Trust me, I am no expert in any of this. But I can say, without embarrassment, I’m an enthusiast. Living in Edinburgh now since October of 2021 has helped this thirst. My proximity to the mythic environs in which Celtic monasticism was born and from which it traversed the globe is delirious at times.

So, where was I? Oh yes. I read. Like, a lot. A lot of Celtic-related material. Some of it fictional, (as in my first ever Waverley novel of Sir Walter Scott. Highly recommended by the way, although not without copious cheat notes to help guide your way through narrative literally dripping in self-importance and fourth-wall breaks). But, I also love history as well, which is what I’m currently reading.

A more thorough review may well be forthcoming. But, for now, here’s a taste of writing so good it makes me cry, both with the joy of its beauty and in the discouragement that I possess a skill rather quaint and elementary by comparison. Sigh.

For now, just listen to these rigorous but calming waves of literary water lapping on the shores of your imagination.

“The monks who took their curraghs to the Hebrides knew that they sailed along the edge of the world and perhaps they also believed that they were moving along the edge of Heaven.

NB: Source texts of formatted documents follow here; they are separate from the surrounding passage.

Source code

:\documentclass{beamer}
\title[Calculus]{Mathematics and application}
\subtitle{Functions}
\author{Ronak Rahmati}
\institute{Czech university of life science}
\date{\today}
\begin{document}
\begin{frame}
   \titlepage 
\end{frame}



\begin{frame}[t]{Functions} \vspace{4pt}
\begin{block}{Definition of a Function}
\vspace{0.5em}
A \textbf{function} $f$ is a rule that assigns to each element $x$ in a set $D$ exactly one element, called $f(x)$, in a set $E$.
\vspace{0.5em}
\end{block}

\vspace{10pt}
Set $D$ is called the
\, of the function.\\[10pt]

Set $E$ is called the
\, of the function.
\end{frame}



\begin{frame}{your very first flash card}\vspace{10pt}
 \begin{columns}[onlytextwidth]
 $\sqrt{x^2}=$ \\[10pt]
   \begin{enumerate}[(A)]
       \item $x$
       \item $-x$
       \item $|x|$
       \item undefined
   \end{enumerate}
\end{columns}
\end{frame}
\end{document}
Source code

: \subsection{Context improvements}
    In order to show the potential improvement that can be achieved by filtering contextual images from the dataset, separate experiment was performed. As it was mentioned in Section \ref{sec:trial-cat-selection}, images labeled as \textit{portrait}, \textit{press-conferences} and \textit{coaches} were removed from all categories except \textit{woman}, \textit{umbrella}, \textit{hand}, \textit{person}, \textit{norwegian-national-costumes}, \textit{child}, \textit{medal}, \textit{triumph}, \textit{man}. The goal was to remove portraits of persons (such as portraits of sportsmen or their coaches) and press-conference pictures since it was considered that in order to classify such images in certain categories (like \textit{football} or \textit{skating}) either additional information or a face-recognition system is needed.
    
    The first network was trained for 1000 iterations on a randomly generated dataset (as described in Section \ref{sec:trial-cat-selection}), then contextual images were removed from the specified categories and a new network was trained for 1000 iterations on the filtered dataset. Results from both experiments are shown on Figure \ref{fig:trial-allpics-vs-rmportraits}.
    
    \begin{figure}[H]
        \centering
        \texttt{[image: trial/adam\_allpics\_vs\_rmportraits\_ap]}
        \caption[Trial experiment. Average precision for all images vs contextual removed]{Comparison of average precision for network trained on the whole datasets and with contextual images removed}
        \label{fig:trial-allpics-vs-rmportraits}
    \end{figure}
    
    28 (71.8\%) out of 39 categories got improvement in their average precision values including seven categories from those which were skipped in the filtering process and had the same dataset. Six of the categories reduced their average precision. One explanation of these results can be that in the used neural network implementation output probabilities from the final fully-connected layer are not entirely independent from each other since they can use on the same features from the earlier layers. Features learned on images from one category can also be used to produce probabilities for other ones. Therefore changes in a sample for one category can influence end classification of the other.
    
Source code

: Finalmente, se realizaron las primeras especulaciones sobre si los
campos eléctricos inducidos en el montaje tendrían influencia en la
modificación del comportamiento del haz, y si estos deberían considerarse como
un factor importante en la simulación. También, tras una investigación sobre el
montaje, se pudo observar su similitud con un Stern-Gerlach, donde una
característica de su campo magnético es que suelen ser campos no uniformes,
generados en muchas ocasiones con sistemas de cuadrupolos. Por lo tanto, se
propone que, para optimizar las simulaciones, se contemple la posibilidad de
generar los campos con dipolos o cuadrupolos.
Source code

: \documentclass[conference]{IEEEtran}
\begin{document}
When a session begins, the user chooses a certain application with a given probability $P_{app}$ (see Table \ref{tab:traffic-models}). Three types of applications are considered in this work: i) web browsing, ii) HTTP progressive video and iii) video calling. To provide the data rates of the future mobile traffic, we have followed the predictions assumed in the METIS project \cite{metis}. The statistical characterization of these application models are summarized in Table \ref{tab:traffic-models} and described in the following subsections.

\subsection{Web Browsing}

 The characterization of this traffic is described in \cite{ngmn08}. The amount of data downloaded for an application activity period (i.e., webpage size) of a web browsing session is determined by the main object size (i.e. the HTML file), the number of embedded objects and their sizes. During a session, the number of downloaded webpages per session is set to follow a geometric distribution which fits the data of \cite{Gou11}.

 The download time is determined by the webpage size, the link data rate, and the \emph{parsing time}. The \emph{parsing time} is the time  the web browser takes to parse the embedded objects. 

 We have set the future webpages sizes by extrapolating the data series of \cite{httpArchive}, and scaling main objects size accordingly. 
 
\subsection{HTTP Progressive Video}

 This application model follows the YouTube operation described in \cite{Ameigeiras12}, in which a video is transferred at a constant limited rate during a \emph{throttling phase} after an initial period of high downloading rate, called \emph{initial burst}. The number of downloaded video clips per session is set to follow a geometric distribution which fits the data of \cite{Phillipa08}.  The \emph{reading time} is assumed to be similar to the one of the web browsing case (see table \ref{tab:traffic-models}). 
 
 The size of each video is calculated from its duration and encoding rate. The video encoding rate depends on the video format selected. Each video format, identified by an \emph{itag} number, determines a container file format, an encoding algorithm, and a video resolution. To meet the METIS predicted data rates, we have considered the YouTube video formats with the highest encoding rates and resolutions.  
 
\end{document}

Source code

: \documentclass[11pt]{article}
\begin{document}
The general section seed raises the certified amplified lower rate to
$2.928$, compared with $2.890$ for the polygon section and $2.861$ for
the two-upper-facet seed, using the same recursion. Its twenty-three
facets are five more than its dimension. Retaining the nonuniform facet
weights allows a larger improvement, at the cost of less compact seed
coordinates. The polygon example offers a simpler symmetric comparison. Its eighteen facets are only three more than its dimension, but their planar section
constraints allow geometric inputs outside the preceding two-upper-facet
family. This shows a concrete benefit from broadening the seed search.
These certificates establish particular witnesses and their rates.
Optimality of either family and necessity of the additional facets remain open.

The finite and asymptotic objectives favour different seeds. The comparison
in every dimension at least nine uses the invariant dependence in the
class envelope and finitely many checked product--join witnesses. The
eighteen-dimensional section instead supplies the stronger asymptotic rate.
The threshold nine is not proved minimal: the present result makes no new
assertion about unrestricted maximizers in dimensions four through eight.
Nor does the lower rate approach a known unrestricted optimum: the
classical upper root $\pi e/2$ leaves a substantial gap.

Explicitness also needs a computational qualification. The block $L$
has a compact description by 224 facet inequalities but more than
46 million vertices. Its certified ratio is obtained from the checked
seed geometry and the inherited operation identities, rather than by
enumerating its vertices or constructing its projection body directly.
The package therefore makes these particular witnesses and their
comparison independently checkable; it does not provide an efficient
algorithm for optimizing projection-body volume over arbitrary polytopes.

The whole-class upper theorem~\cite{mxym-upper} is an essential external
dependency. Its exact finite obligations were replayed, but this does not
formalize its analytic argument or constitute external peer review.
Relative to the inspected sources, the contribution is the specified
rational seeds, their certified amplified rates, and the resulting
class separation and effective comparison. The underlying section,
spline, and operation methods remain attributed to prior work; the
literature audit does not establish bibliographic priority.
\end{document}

Seen from the Atlantic shore, silhouetted by the westering sun slowly enveloped in the still, soft air of the gloaming, the Hebrides become metaphors. Beyond these islands of the evening lay the vast wastes of the ocean, and beyond that, the end of the day, the dying of the light, the darkness. But beyond even that, there was hope, the eternal light of Heaven, where the sun warmed the fields and all those who had been saved, and where God smiled and stretched out His hand to bless those who had sailed to the islands in their curraghs and given their lives to Him.”

Good, right?

So then, back to reading and the dream of the world the Celts envisioned, and maybe just…be a part of creating it.